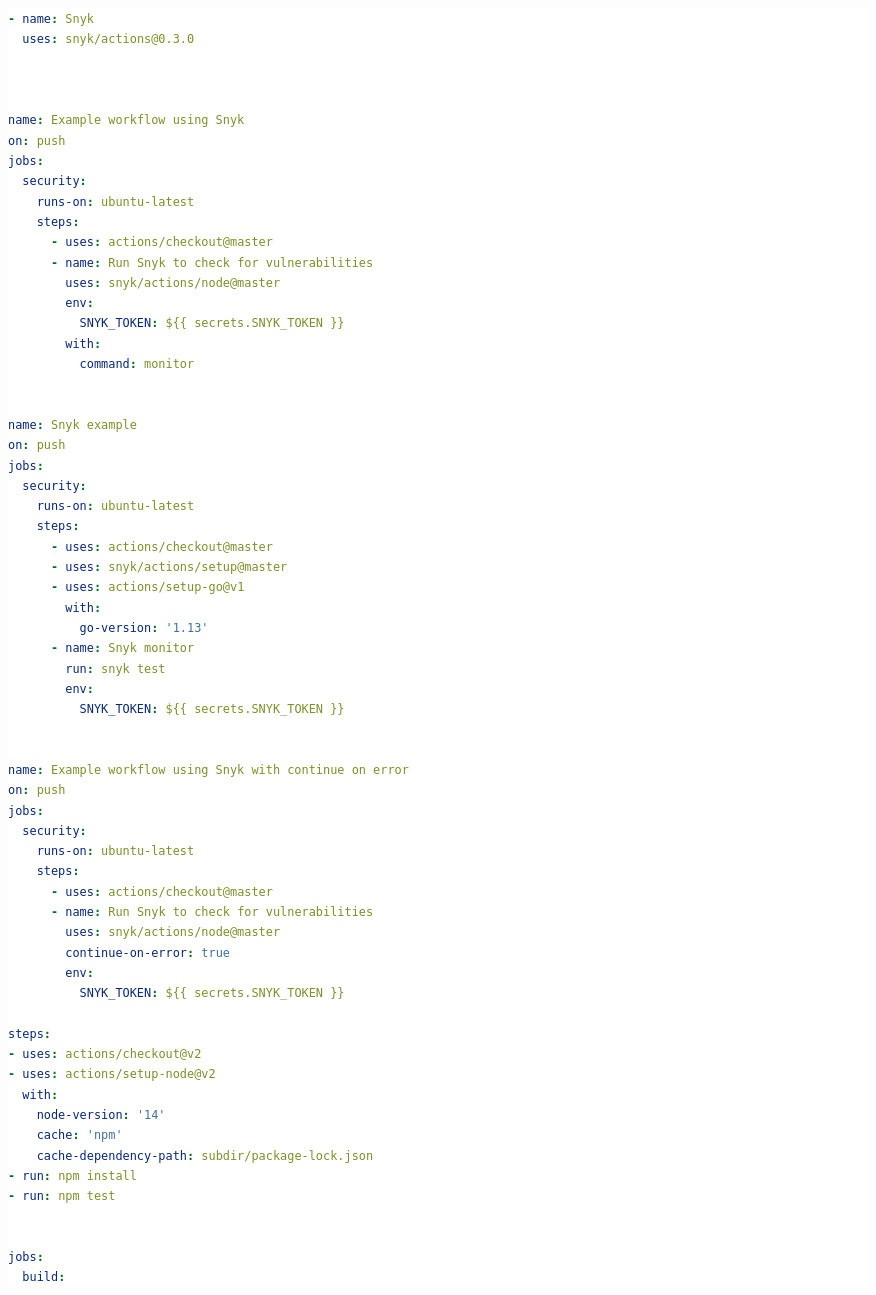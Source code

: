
 ```yaml
- name: Snyk 
  uses: snyk/actions@0.3.0
  
  
  
name: Example workflow using Snyk
on: push
jobs:
  security:
    runs-on: ubuntu-latest
    steps:
      - uses: actions/checkout@master
      - name: Run Snyk to check for vulnerabilities
        uses: snyk/actions/node@master
        env:
          SNYK_TOKEN: ${{ secrets.SNYK_TOKEN }}
        with:
          command: monitor
          
          
name: Snyk example
on: push
jobs:
  security:
    runs-on: ubuntu-latest
    steps:
      - uses: actions/checkout@master
      - uses: snyk/actions/setup@master
      - uses: actions/setup-go@v1
        with:
          go-version: '1.13'
      - name: Snyk monitor
        run: snyk test
        env:
          SNYK_TOKEN: ${{ secrets.SNYK_TOKEN }}
          
          
name: Example workflow using Snyk with continue on error
on: push
jobs:
  security:
    runs-on: ubuntu-latest
    steps:
      - uses: actions/checkout@master
      - name: Run Snyk to check for vulnerabilities
        uses: snyk/actions/node@master
        continue-on-error: true
        env:
          SNYK_TOKEN: ${{ secrets.SNYK_TOKEN }}
     
steps:
- uses: actions/checkout@v2
- uses: actions/setup-node@v2
  with:
    node-version: '14'
    cache: 'npm'
    cache-dependency-path: subdir/package-lock.json
- run: npm install
- run: npm test


jobs:
  build:
```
• • • •
Looking at the entries above, copy out every line in which "workflow" occurs.

» Task response:
name: Example workflow using Snyk
name: Example workflow using Snyk with continue on error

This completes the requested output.